> [ACTIVITY] The result should be every line in the data below that carries the string "assegnargli".

Source texts of formatted documents
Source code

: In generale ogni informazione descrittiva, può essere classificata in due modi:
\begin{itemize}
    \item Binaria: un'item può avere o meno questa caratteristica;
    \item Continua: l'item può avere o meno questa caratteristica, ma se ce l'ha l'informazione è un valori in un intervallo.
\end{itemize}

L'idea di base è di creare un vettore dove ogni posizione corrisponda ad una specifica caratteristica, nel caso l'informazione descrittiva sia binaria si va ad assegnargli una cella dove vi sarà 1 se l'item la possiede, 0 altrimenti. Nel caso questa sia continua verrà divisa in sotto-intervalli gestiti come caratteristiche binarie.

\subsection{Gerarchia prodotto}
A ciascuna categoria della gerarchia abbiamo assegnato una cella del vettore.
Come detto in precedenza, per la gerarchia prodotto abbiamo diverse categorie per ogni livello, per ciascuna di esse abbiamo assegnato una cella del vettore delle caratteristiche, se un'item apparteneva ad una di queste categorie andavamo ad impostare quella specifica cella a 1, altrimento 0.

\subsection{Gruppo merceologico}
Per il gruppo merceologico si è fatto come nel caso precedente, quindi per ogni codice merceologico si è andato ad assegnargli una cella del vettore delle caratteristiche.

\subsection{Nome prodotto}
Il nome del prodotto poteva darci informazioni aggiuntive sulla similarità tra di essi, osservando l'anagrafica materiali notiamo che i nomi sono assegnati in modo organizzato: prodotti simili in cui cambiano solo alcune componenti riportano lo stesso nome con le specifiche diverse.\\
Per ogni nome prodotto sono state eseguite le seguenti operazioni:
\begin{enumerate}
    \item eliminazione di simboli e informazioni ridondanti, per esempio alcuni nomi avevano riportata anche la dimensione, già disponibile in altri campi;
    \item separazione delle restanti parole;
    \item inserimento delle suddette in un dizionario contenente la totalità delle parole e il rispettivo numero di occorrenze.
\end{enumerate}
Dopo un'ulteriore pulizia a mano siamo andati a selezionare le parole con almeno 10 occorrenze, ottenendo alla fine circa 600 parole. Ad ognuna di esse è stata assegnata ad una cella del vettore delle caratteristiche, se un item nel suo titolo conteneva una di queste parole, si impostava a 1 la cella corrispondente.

> [SOLVED EXERCISE]
L'idea di base è di creare un vettore dove ogni posizione corrisponda ad una specifica caratteristica, nel caso l'informazione descrittiva sia binaria si va ad assegnargli una cella dove vi sarà 1 se l'item la possiede, 0 altrimenti. Nel caso questa sia continua verrà divisa in sotto-intervalli gestiti come caratteristiche binarie.
Per il gruppo merceologico si è fatto come nel caso precedente, quindi per ogni codice merceologico si è andato ad assegnargli una cella del vettore delle caratteristiche.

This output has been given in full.